▶ Data records
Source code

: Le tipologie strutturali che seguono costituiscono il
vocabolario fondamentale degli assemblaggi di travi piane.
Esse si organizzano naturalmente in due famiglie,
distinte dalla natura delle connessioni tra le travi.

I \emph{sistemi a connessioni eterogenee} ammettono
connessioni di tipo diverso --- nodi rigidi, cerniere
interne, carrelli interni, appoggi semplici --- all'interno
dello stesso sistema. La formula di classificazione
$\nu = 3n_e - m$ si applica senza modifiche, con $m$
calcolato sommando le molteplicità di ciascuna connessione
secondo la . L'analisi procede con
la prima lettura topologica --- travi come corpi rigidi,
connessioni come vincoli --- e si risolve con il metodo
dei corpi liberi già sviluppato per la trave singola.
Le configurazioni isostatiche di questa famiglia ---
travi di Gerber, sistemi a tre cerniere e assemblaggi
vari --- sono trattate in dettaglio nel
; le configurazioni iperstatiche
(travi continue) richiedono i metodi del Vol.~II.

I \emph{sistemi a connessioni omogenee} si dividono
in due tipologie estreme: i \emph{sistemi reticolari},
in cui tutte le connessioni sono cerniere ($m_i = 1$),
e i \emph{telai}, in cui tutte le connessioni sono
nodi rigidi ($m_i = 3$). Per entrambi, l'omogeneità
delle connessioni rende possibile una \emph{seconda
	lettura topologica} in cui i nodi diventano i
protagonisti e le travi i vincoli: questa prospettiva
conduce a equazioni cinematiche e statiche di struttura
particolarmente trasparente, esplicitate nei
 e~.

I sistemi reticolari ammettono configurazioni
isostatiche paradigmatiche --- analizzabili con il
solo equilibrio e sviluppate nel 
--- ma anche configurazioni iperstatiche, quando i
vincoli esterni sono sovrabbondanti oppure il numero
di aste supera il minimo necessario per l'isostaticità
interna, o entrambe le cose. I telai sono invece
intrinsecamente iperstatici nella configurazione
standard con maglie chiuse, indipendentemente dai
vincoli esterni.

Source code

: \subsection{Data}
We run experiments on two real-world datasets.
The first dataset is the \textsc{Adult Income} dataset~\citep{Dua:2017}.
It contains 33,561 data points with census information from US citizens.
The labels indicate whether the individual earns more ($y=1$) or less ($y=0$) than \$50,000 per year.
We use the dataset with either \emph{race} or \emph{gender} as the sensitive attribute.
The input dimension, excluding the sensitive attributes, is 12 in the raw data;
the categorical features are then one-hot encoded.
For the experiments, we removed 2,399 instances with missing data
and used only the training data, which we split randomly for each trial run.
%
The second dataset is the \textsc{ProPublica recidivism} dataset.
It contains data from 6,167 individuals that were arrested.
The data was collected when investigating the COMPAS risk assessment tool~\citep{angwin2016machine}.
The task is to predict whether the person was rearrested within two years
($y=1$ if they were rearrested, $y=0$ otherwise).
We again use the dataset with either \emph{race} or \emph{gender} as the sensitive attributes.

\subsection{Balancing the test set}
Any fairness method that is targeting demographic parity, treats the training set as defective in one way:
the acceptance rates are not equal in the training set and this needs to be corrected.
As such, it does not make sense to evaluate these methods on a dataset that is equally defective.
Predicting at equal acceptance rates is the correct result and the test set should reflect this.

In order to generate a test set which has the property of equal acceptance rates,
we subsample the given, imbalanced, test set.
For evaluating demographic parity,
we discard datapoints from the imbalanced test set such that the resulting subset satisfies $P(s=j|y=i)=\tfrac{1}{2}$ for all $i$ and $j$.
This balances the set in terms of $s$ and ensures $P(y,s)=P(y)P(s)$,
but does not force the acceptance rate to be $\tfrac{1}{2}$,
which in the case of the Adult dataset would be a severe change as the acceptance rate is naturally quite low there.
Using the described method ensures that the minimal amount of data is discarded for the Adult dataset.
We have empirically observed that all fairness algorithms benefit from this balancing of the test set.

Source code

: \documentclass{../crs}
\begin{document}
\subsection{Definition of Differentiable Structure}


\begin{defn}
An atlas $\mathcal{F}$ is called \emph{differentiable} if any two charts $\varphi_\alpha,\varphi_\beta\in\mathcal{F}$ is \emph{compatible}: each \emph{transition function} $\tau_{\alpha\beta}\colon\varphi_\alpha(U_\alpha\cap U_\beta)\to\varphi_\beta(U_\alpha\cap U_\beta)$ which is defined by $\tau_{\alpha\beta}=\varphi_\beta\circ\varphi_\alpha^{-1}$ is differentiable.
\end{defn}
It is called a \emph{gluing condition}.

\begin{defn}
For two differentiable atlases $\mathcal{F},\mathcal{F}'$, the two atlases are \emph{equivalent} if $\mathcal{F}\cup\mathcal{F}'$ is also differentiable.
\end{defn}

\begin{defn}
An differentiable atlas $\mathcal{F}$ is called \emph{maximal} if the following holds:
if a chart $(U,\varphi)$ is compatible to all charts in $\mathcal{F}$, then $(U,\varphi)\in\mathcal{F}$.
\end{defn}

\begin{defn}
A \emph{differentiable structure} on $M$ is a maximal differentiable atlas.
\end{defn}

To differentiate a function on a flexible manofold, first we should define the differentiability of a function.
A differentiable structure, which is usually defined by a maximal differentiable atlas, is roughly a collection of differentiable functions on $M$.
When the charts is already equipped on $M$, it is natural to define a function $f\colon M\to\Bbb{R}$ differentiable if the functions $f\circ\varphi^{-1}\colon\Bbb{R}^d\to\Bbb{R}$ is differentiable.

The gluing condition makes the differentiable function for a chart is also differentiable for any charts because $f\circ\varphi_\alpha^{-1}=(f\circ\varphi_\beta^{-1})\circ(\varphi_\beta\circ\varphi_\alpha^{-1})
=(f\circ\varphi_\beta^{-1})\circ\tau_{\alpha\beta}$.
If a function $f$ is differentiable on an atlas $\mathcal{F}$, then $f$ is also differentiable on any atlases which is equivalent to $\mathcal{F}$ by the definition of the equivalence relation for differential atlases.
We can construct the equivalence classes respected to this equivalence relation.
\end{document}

▶ Assigned task
Go through the material and set every line down again exactly.

▶ Task solution
Source code

: Le tipologie strutturali che seguono costituiscono il
vocabolario fondamentale degli assemblaggi di travi piane.
Esse si organizzano naturalmente in due famiglie,
distinte dalla natura delle connessioni tra le travi.

I \emph{sistemi a connessioni eterogenee} ammettono
connessioni di tipo diverso --- nodi rigidi, cerniere
interne, carrelli interni, appoggi semplici --- all'interno
dello stesso sistema. La formula di classificazione
$\nu = 3n_e - m$ si applica senza modifiche, con $m$
calcolato sommando le molteplicità di ciascuna connessione
secondo la . L'analisi procede con
la prima lettura topologica --- travi come corpi rigidi,
connessioni come vincoli --- e si risolve con il metodo
dei corpi liberi già sviluppato per la trave singola.
Le configurazioni isostatiche di questa famiglia ---
travi di Gerber, sistemi a tre cerniere e assemblaggi
vari --- sono trattate in dettaglio nel
; le configurazioni iperstatiche
(travi continue) richiedono i metodi del Vol.~II.

I \emph{sistemi a connessioni omogenee} si dividono
in due tipologie estreme: i \emph{sistemi reticolari},
in cui tutte le connessioni sono cerniere ($m_i = 1$),
e i \emph{telai}, in cui tutte le connessioni sono
nodi rigidi ($m_i = 3$). Per entrambi, l'omogeneità
delle connessioni rende possibile una \emph{seconda
	lettura topologica} in cui i nodi diventano i
protagonisti e le travi i vincoli: questa prospettiva
conduce a equazioni cinematiche e statiche di struttura
particolarmente trasparente, esplicitate nei
 e~.

I sistemi reticolari ammettono configurazioni
isostatiche paradigmatiche --- analizzabili con il
solo equilibrio e sviluppate nel 
--- ma anche configurazioni iperstatiche, quando i
vincoli esterni sono sovrabbondanti oppure il numero
di aste supera il minimo necessario per l'isostaticità
interna, o entrambe le cose. I telai sono invece
intrinsecamente iperstatici nella configurazione
standard con maglie chiuse, indipendentemente dai
vincoli esterni.

Source code

: \subsection{Data}
We run experiments on two real-world datasets.
The first dataset is the \textsc{Adult Income} dataset~\citep{Dua:2017}.
It contains 33,561 data points with census information from US citizens.
The labels indicate whether the individual earns more ($y=1$) or less ($y=0$) than \$50,000 per year.
We use the dataset with either \emph{race} or \emph{gender} as the sensitive attribute.
The input dimension, excluding the sensitive attributes, is 12 in the raw data;
the categorical features are then one-hot encoded.
For the experiments, we removed 2,399 instances with missing data
and used only the training data, which we split randomly for each trial run.
%
The second dataset is the \textsc{ProPublica recidivism} dataset.
It contains data from 6,167 individuals that were arrested.
The data was collected when investigating the COMPAS risk assessment tool~\citep{angwin2016machine}.
The task is to predict whether the person was rearrested within two years
($y=1$ if they were rearrested, $y=0$ otherwise).
We again use the dataset with either \emph{race} or \emph{gender} as the sensitive attributes.

\subsection{Balancing the test set}
Any fairness method that is targeting demographic parity, treats the training set as defective in one way:
the acceptance rates are not equal in the training set and this needs to be corrected.
As such, it does not make sense to evaluate these methods on a dataset that is equally defective.
Predicting at equal acceptance rates is the correct result and the test set should reflect this.

In order to generate a test set which has the property of equal acceptance rates,
we subsample the given, imbalanced, test set.
For evaluating demographic parity,
we discard datapoints from the imbalanced test set such that the resulting subset satisfies $P(s=j|y=i)=\tfrac{1}{2}$ for all $i$ and $j$.
This balances the set in terms of $s$ and ensures $P(y,s)=P(y)P(s)$,
but does not force the acceptance rate to be $\tfrac{1}{2}$,
which in the case of the Adult dataset would be a severe change as the acceptance rate is naturally quite low there.
Using the described method ensures that the minimal amount of data is discarded for the Adult dataset.
We have empirically observed that all fairness algorithms benefit from this balancing of the test set.

Source code

: \documentclass{../crs}
\begin{document}
\subsection{Definition of Differentiable Structure}


\begin{defn}
An atlas $\mathcal{F}$ is called \emph{differentiable} if any two charts $\varphi_\alpha,\varphi_\beta\in\mathcal{F}$ is \emph{compatible}: each \emph{transition function} $\tau_{\alpha\beta}\colon\varphi_\alpha(U_\alpha\cap U_\beta)\to\varphi_\beta(U_\alpha\cap U_\beta)$ which is defined by $\tau_{\alpha\beta}=\varphi_\beta\circ\varphi_\alpha^{-1}$ is differentiable.
\end{defn}
It is called a \emph{gluing condition}.

\begin{defn}
For two differentiable atlases $\mathcal{F},\mathcal{F}'$, the two atlases are \emph{equivalent} if $\mathcal{F}\cup\mathcal{F}'$ is also differentiable.
\end{defn}

\begin{defn}
An differentiable atlas $\mathcal{F}$ is called \emph{maximal} if the following holds:
if a chart $(U,\varphi)$ is compatible to all charts in $\mathcal{F}$, then $(U,\varphi)\in\mathcal{F}$.
\end{defn}

\begin{defn}
A \emph{differentiable structure} on $M$ is a maximal differentiable atlas.
\end{defn}

To differentiate a function on a flexible manofold, first we should define the differentiability of a function.
A differentiable structure, which is usually defined by a maximal differentiable atlas, is roughly a collection of differentiable functions on $M$.
When the charts is already equipped on $M$, it is natural to define a function $f\colon M\to\Bbb{R}$ differentiable if the functions $f\circ\varphi^{-1}\colon\Bbb{R}^d\to\Bbb{R}$ is differentiable.

The gluing condition makes the differentiable function for a chart is also differentiable for any charts because $f\circ\varphi_\alpha^{-1}=(f\circ\varphi_\beta^{-1})\circ(\varphi_\beta\circ\varphi_\alpha^{-1})
=(f\circ\varphi_\beta^{-1})\circ\tau_{\alpha\beta}$.
If a function $f$ is differentiable on an atlas $\mathcal{F}$, then $f$ is also differentiable on any atlases which is equivalent to $\mathcal{F}$ by the definition of the equivalence relation for differential atlases.
We can construct the equivalence classes respected to this equivalence relation.
\end{document}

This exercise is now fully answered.